__PROVIDED RECORDS__.
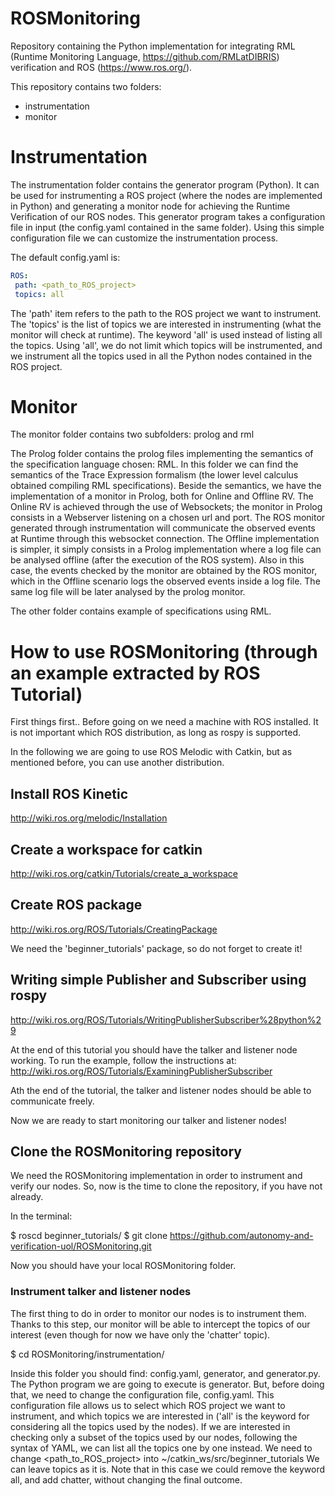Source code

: # ROSMonitoring
Repository containing the Python implementation for integrating RML (Runtime Monitoring Language, https://github.com/RMLatDIBRIS) verification and ROS (https://www.ros.org/).

This repository contains two folders:
 - instrumentation
 - monitor

# Instrumentation

The instrumentation folder contains the generator program (Python). It can be used for instrumenting a ROS project (where the nodes are implemented in Python) and generating a monitor node for achieving the Runtime Verification of our ROS nodes.
This generator program takes a configuration file in input (the config.yaml contained in the same folder). Using this simple configuration file we can customize the instrumentation process.

The default config.yaml is:
```yaml
ROS:
 path: <path_to_ROS_project>
 topics: all
```
The 'path' item refers to the path to the ROS project we want to instrument.
The 'topics' is the list of topics we are interested in instrumenting (what the monitor will check at runtime).
The keyword 'all' is used instead of listing all the topics. Using 'all', we do not limit which topics will be 
instrumented, and we instrument all the topics used in all the Python nodes contained in the ROS project.

# Monitor

The monitor folder contains two subfolders: prolog and rml

The Prolog folder contains the prolog files implementing the semantics of the specification language chosen: RML.
In this folder we can find the semantics of the Trace Expression formalism (the lower level calculus obtained compiling RML specifications). Beside the semantics, we have the implementation of a monitor in Prolog, both for Online and Offline RV. The Online RV is achieved through the use of Websockets; the monitor in Prolog consists in a Webserver listening on a chosen url and port. The ROS monitor generated through instrumentation will communicate the observed events at Runtime through this websocket connection. The Offline implementation is simpler, it simply consists in a Prolog implementation where a log file can be analysed offline (after the execution of the ROS system). Also in this case, the events checked by the monitor are obtained by the ROS monitor, which in the Offline scenario logs the observed events inside a log file. The same log file will be later analysed by the prolog monitor.

The other folder contains example of specifications using RML.

# How to use ROSMonitoring (through an example extracted by ROS Tutorial)

First things first..
Before going on we need a machine with ROS installed. It is not important which ROS distribution, as long as rospy is supported.

In the following we are going to use ROS Melodic with Catkin, but as mentioned before, you can use another distribution.

## Install ROS Kinetic

http://wiki.ros.org/melodic/Installation

## Create a workspace for catkin

http://wiki.ros.org/catkin/Tutorials/create_a_workspace

## Create ROS package

http://wiki.ros.org/ROS/Tutorials/CreatingPackage

We need the 'beginner_tutorials' package, so do not forget to create it!

## Writing simple Publisher and Subscriber using rospy

http://wiki.ros.org/ROS/Tutorials/WritingPublisherSubscriber%28python%29

At the end of this tutorial you should have the talker and listener node working.
To run the example, follow the instructions at:
http://wiki.ros.org/ROS/Tutorials/ExaminingPublisherSubscriber

Ath the end of the tutorial, the talker and listener nodes should be able to communicate freely. 

Now we are ready to start monitoring our talker and listener nodes!

## Clone the ROSMonitoring repository

We need the ROSMonitoring implementation in order to instrument and verify our nodes. So, now is the time to clone the repository, if you have not already.

In the terminal:

 $ roscd beginner_tutorials/
 $ git clone https://github.com/autonomy-and-verification-uol/ROSMonitoring.git

Now you should have your local ROSMonitoring folder.

### Instrument talker and listener nodes

The first thing to do in order to monitor our nodes is to instrument them. Thanks to this step, our monitor will be able to intercept the topics of our interest (even though for now we have only the 'chatter' topic).

 $ cd ROSMonitoring/instrumentation/

Inside this folder you should find: config.yaml, generator, and generator.py.
The Python program we are going to execute is generator. But, before doing that, we need to change the configuration file, config.yaml. This configuration file allows us to select which ROS project we want to instrument, and which topics we are interested in ('all' is the keyword for considering all the topics used by the nodes). If we are interested in checking only a subset of the topics used by our nodes, following the syntax of YAML, we can list all the topics one by one instead.
We need to change <path_to_ROS_project> into ~/catkin_ws/src/beginner_tutorials
We can leave topics as it is. Note that in this case we could remove the keyword all, and add chatter, without changing the final outcome.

__THE TASK__. Every record should come back exactly as it is, though none of the pictures should.

__WRITTEN ANSWER__.
Source code

: # ROSMonitoring
Repository containing the Python implementation for integrating RML (Runtime Monitoring Language, https://github.com/RMLatDIBRIS) verification and ROS (https://www.ros.org/).

This repository contains two folders:
 - instrumentation
 - monitor

# Instrumentation

The instrumentation folder contains the generator program (Python). It can be used for instrumenting a ROS project (where the nodes are implemented in Python) and generating a monitor node for achieving the Runtime Verification of our ROS nodes.
This generator program takes a configuration file in input (the config.yaml contained in the same folder). Using this simple configuration file we can customize the instrumentation process.

The default config.yaml is:
```yaml
ROS:
 path: <path_to_ROS_project>
 topics: all
```
The 'path' item refers to the path to the ROS project we want to instrument.
The 'topics' is the list of topics we are interested in instrumenting (what the monitor will check at runtime).
The keyword 'all' is used instead of listing all the topics. Using 'all', we do not limit which topics will be 
instrumented, and we instrument all the topics used in all the Python nodes contained in the ROS project.

# Monitor

The monitor folder contains two subfolders: prolog and rml

The Prolog folder contains the prolog files implementing the semantics of the specification language chosen: RML.
In this folder we can find the semantics of the Trace Expression formalism (the lower level calculus obtained compiling RML specifications). Beside the semantics, we have the implementation of a monitor in Prolog, both for Online and Offline RV. The Online RV is achieved through the use of Websockets; the monitor in Prolog consists in a Webserver listening on a chosen url and port. The ROS monitor generated through instrumentation will communicate the observed events at Runtime through this websocket connection. The Offline implementation is simpler, it simply consists in a Prolog implementation where a log file can be analysed offline (after the execution of the ROS system). Also in this case, the events checked by the monitor are obtained by the ROS monitor, which in the Offline scenario logs the observed events inside a log file. The same log file will be later analysed by the prolog monitor.

The other folder contains example of specifications using RML.

# How to use ROSMonitoring (through an example extracted by ROS Tutorial)

First things first..
Before going on we need a machine with ROS installed. It is not important which ROS distribution, as long as rospy is supported.

In the following we are going to use ROS Melodic with Catkin, but as mentioned before, you can use another distribution.

## Install ROS Kinetic

http://wiki.ros.org/melodic/Installation

## Create a workspace for catkin

http://wiki.ros.org/catkin/Tutorials/create_a_workspace

## Create ROS package

http://wiki.ros.org/ROS/Tutorials/CreatingPackage

We need the 'beginner_tutorials' package, so do not forget to create it!

## Writing simple Publisher and Subscriber using rospy

http://wiki.ros.org/ROS/Tutorials/WritingPublisherSubscriber%28python%29

At the end of this tutorial you should have the talker and listener node working.
To run the example, follow the instructions at:
http://wiki.ros.org/ROS/Tutorials/ExaminingPublisherSubscriber

Ath the end of the tutorial, the talker and listener nodes should be able to communicate freely. 

Now we are ready to start monitoring our talker and listener nodes!

## Clone the ROSMonitoring repository

We need the ROSMonitoring implementation in order to instrument and verify our nodes. So, now is the time to clone the repository, if you have not already.

In the terminal:

 $ roscd beginner_tutorials/
 $ git clone https://github.com/autonomy-and-verification-uol/ROSMonitoring.git

Now you should have your local ROSMonitoring folder.

### Instrument talker and listener nodes

The first thing to do in order to monitor our nodes is to instrument them. Thanks to this step, our monitor will be able to intercept the topics of our interest (even though for now we have only the 'chatter' topic).

 $ cd ROSMonitoring/instrumentation/

Inside this folder you should find: config.yaml, generator, and generator.py.
The Python program we are going to execute is generator. But, before doing that, we need to change the configuration file, config.yaml. This configuration file allows us to select which ROS project we want to instrument, and which topics we are interested in ('all' is the keyword for considering all the topics used by the nodes). If we are interested in checking only a subset of the topics used by our nodes, following the syntax of YAML, we can list all the topics one by one instead.
We need to change <path_to_ROS_project> into ~/catkin_ws/src/beginner_tutorials
We can leave topics as it is. Note that in this case we could remove the keyword all, and add chatter, without changing the final outcome.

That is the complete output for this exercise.